[Start of section]
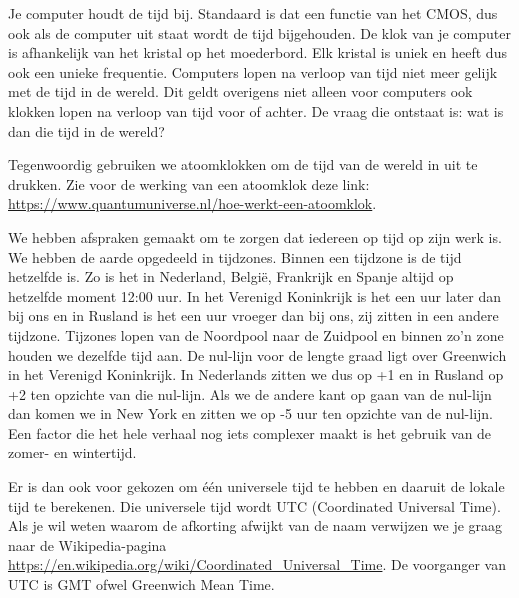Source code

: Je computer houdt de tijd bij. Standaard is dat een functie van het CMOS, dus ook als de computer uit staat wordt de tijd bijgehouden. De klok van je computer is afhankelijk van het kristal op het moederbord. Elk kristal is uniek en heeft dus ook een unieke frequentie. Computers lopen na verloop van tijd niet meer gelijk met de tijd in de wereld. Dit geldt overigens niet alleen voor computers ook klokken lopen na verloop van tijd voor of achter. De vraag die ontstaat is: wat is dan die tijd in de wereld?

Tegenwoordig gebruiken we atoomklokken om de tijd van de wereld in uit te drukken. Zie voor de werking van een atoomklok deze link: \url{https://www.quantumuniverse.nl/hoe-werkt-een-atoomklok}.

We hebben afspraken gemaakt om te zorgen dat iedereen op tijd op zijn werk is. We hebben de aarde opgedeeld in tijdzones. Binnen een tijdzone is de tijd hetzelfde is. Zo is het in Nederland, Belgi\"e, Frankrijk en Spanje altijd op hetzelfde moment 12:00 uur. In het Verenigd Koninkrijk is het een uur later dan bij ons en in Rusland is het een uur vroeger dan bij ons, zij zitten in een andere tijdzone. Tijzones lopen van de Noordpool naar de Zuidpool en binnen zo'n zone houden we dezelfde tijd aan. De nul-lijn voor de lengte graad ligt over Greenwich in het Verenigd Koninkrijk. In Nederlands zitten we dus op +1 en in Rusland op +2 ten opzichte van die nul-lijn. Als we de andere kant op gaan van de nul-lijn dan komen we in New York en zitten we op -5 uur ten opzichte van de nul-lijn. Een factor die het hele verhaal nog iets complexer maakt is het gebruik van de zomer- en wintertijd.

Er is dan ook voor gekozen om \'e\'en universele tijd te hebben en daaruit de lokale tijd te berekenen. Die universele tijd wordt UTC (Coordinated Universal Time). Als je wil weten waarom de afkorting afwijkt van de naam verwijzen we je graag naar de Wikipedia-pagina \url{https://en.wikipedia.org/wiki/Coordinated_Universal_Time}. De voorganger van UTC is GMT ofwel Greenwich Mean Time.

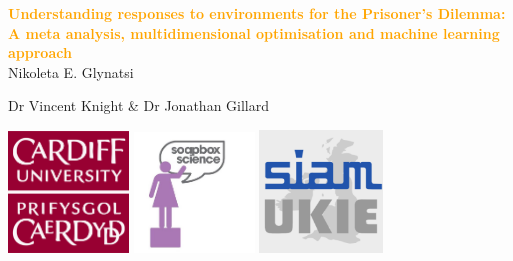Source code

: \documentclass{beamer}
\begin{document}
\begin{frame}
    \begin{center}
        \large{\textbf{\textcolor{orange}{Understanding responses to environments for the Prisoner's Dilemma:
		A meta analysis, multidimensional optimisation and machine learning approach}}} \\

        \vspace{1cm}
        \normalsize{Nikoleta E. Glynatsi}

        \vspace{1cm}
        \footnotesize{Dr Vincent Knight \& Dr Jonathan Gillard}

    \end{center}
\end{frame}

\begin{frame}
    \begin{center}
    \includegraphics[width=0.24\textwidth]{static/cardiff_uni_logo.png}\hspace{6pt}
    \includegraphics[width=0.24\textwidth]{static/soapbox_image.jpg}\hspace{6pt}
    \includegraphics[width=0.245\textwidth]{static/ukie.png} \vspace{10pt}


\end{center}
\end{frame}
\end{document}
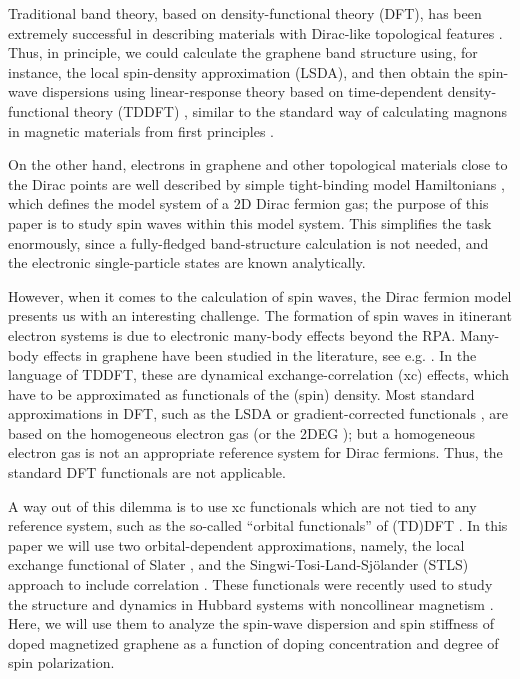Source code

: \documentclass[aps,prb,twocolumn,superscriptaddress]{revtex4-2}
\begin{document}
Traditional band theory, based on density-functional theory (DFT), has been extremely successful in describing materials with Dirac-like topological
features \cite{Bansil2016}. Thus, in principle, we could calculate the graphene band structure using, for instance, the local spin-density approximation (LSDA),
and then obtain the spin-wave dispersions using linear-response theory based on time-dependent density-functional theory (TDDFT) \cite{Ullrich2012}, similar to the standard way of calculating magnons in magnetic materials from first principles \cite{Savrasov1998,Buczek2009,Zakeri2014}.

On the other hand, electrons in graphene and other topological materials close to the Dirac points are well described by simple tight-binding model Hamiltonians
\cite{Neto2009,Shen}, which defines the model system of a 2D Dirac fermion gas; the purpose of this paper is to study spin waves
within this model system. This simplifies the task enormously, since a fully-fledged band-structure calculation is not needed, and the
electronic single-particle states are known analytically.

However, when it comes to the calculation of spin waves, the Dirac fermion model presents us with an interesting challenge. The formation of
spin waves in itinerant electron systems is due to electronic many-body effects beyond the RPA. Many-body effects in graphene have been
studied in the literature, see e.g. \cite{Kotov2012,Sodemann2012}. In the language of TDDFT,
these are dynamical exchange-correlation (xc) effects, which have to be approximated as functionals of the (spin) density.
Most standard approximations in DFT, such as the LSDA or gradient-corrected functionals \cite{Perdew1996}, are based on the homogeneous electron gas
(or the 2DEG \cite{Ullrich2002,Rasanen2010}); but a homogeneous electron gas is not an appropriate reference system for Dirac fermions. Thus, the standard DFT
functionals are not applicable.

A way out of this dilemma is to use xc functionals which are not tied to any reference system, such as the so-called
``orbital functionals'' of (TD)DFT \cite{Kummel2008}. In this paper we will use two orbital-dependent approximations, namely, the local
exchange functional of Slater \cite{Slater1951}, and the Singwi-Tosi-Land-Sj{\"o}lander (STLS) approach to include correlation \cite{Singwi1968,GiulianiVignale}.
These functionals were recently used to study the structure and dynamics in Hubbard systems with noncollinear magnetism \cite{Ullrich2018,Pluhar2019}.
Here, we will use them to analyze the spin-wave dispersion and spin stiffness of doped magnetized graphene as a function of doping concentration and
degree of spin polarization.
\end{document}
[End of section]
TASK DIRECTIONS: Restate word for word the lines above, beginning with the one that contains "spin waves in" and ending with the last line.

REPLY:
spin waves in itinerant electron systems is due to electronic many-body effects beyond the RPA. Many-body effects in graphene have been
studied in the literature, see e.g. \cite{Kotov2012,Sodemann2012}. In the language of TDDFT,
these are dynamical exchange-correlation (xc) effects, which have to be approximated as functionals of the (spin) density.
Most standard approximations in DFT, such as the LSDA or gradient-corrected functionals \cite{Perdew1996}, are based on the homogeneous electron gas
(or the 2DEG \cite{Ullrich2002,Rasanen2010}); but a homogeneous electron gas is not an appropriate reference system for Dirac fermions. Thus, the standard DFT
functionals are not applicable.

A way out of this dilemma is to use xc functionals which are not tied to any reference system, such as the so-called
``orbital functionals'' of (TD)DFT \cite{Kummel2008}. In this paper we will use two orbital-dependent approximations, namely, the local
exchange functional of Slater \cite{Slater1951}, and the Singwi-Tosi-Land-Sj{\"o}lander (STLS) approach to include correlation \cite{Singwi1968,GiulianiVignale}.
These functionals were recently used to study the structure and dynamics in Hubbard systems with noncollinear magnetism \cite{Ullrich2018,Pluhar2019}.
Here, we will use them to analyze the spin-wave dispersion and spin stiffness of doped magnetized graphene as a function of doping concentration and
degree of spin polarization.
\end{document}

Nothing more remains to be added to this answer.